Jul 24 2015

Another Study that Doesn’t Show How Acupuncture Works

The pattern is now quite familiar – a study looking at some physiological outcome while rats or mice are being jabbed with needles is breathlessly presented as, “finally we know how acupuncture works.” As is always the case, a closer look reveals that the study shows nothing of the sort.

The current study making the rounds is, “Effects of Acupuncture, RU-486 on the Hypothalamic-Pituitary-Adrenal Axis in Chronically Stressed Adult Male Rats.” We are told that acupuncture has the same effect as pain medication, but honestly I don’t see that anywhere in the study.

The study presents two experiments with rats in which there is a control group, a stress group, stress plus acupuncture, and stress plus sham acupuncture. The first thing to notice is that the rats were not actually getting acupuncture. They were getting the fiction known as “electroacupuncture.” Electroacupuncture is not a real thing – it’s just electrical stimulation through a needle which is called an acupuncture needle.

The authors claim that their results show that electroacupuncture (EA) at the St36 acupuncture point (which is behind the leg), but not sham EA on the back blunt the stress response as measured by cortisol levels, ACTH, and stress behavior in the rats.

Just looking at the data itself, separate from the context of acupuncture, there are a few things to notice. The first is that the study is very small, with (in the first experiment) 7 rats in the control and stress groups, and 14 rats in the EA and sham EA groups. That’s not a lot of data points. There is no mention of blinding anywhere in the study. Unless everyone involved in those aspects of the study measuring outcomes were effectively blinded, I see no reason to take the results seriously.

Further, the results are completely unimpressive. The differences are slight. The researchers also pull a common statistical trick. They say, for example, that the difference between control and EA was statistically significant, while the difference between control and sham EA was not. However, they don’t tell us whether or not the difference between EA and sham EA was significant (and by looking at the data I would guess not).

It is therefore not valid to conclude that there is a difference between EA and sham EA. This is a common statistical “mistake” researchers make, probably having something to do with the fact that it makes negative data look positive.

It is possible that this study tells us nothing at all. Given the small number of rats in the study, no documentation about blinding, and the unimpressive results, just a touch of researcher bias (exploiting those researcher degrees of freedom) is all that is necessary to get the graphs to look good enough to publish.

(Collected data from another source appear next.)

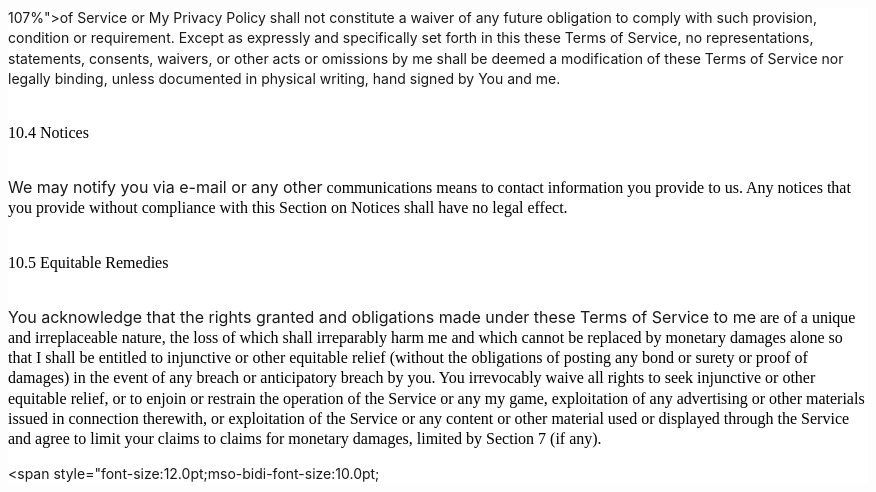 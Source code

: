 107%">of Service or My Privacy Policy shall not constitute a waiver of any future obligation to comply with</span></span> <span class="fontstyle21"><span style="mso-ansi-font-size:12.0pt;line-height:107%">such provision, condition or requirement. Except as expressly and specifically set forth in this these</span></span> <span class="fontstyle21"><span style="mso-ansi-font-size:12.0pt;line-height:
107%">Terms of Service, no representations, statements, consents, waivers, or other acts or omissions by</span></span> <span class="fontstyle21"><span style="mso-ansi-font-size:12.0pt;line-height:107%">me shall be deemed a modification of these Terms of Service nor legally binding, unless documented</span></span> <span class="fontstyle21"><span style="mso-ansi-font-size:12.0pt;line-height:
107%">in physical writing, hand signed by You and me.</span></span></span>

<span style="font-size:12.0pt;mso-bidi-font-size:10.0pt;
line-height:107%;font-family:&quot;Times New Roman&quot;,serif;color:black">  
<span class="fontstyle01"><span style="mso-ansi-font-size:12.0pt;mso-bidi-font-size:
10.0pt;line-height:107%">10.4 Notices</span></span></span>

**<span style="font-size:12.0pt;mso-bidi-font-size:10.0pt;
line-height:107%;font-family:&quot;Times New Roman&quot;,serif;color:black">  
</span>**<span class="fontstyle21"><span style="font-size:12.0pt;mso-bidi-font-size:
10.0pt;line-height:107%">We may notify you via e-mail or any other</span></span> <span style="font-size:12.0pt;mso-bidi-font-size:10.0pt;line-height:107%;font-family:
&quot;Times New Roman&quot;,serif;color:black"><span class="fontstyle21"><span style="mso-ansi-font-size:12.0pt;line-height:107%">communications means to contact information you provide to us. Any notices that you provide</span></span> <span class="fontstyle21"><span style="mso-ansi-font-size:12.0pt;line-height:
107%">without compliance with this Section on Notices shall have no legal effect.</span></span></span>

<span style="font-size:12.0pt;mso-bidi-font-size:10.0pt;
line-height:107%;font-family:&quot;Times New Roman&quot;,serif;color:black">  
<span class="fontstyle01"><span style="mso-ansi-font-size:12.0pt;mso-bidi-font-size:
10.0pt;line-height:107%">10.5 Equitable Remedies</span></span></span>

**<span style="font-size:12.0pt;mso-bidi-font-size:10.0pt;
line-height:107%;font-family:&quot;Times New Roman&quot;,serif;color:black">  
</span>**<span class="fontstyle21"><span style="font-size:12.0pt;mso-bidi-font-size:
10.0pt;line-height:107%">You acknowledge that the rights granted and obligations made under these Terms of Service to me</span></span> <span style="font-size:12.0pt;mso-bidi-font-size:10.0pt;line-height:107%;font-family:
&quot;Times New Roman&quot;,serif;color:black"><span class="fontstyle21"><span style="mso-ansi-font-size:12.0pt;line-height:107%">are of a unique and irreplaceable nature, the loss of which shall irreparably harm me and which</span></span> <span class="fontstyle21"><span style="mso-ansi-font-size:12.0pt;line-height:
107%">cannot be replaced by monetary damages alone so that I shall be entitled to injunctive or other</span></span> <span class="fontstyle21"><span style="mso-ansi-font-size:12.0pt;line-height:107%">equitable relief (without the obligations of posting any bond or surety or proof of damages) in the</span></span> <span class="fontstyle21"><span style="mso-ansi-font-size:12.0pt;line-height:
107%">event of any breach or anticipatory breach by you. You irrevocably waive all rights to seek injunctive</span></span> <span class="fontstyle21"><span style="mso-ansi-font-size:12.0pt;line-height:107%">or other equitable relief, or to enjoin or restrain the operation of the Service or any my game,</span></span> <span class="fontstyle21"><span style="mso-ansi-font-size:12.0pt;line-height:
107%">exploitation of any advertising or other materials issued in connection therewith, or exploitation of</span></span> <span class="fontstyle21"><span style="mso-ansi-font-size:12.0pt;line-height:107%">the Service or any content or other material used or displayed through the Service and agree to limit</span></span> <span class="fontstyle21"><span style="mso-ansi-font-size:12.0pt;line-height:
107%">your claims to claims for monetary damages, limited by Section 7 (if any).</span></span></span>

<span style="font-size:12.0pt;mso-bidi-font-size:10.0pt;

Therefore, regardless of the subject matter, these are preliminary results at best, and unimpressive preliminary results at that.

If we put these results into the context of acupuncture, we then have the equivalent of Bem’s psi research – unimpressive results used to support a massive claim.

Let’s be clear – acupuncture points are a complete fiction. They are pre-scientific superstition and nothing more. There is no science to support their existence – nothing in physiology, anatomy, biology, biochemistry, or neuroscience supports the existence or even the plausibility of acupuncture points. They simply have no basis in reality.

Claiming that acupuncture points are real would therefore be an extraordinary claim. It would establish an entirely new physiological phenomenon previously completely unknown to science. A small unblinded study in rats with unimpressive results is not going to establish that, any more than Bem’s razor thin results establish that time travel is possible.

There are a few ways, therefore, to interpret these results. The first is that the results are completely unreliable and need no specific explanation. It is also possible that researcher bias simply gave the acupuncturist running the study the results she expected.

It’s also possible that there is a physiological difference between shocking rats on the back and shocking rats behind the leg, having nothing to do with acupuncture. We know that electrical stimulation can moderate the effects of other stimuli or pain. We use transdermal electrical nerve stimulation to treat chronic pain.

In fact you could present this very study, the exact protocol and results, and never mention the word acupuncture. You could present this study as, “Transdermal electrical nerve stimulation is more effective on the hind back than behind the legs in a rat model of stress.” I still wouldn’t be impressed with the results, but at least the authors would not be gratuitously supporting a pseudoscience. This shows the importance of context in research.

Conclusion

This small study can be comfortably ignored. The results are unimpressive, the main objective is actually not presented as statistically significant, and the conclusions are gratuitous and not supported by the data.

The study does not, in fact, show “how acupuncture works.” I would argue it has nothing to do with acupuncture because it used electrical stimulation.

Further, any study that claims that acupuncture points are real is immediately called into question. I would take only the most rigorous protocol with clear cut results seriously, and this study is not it.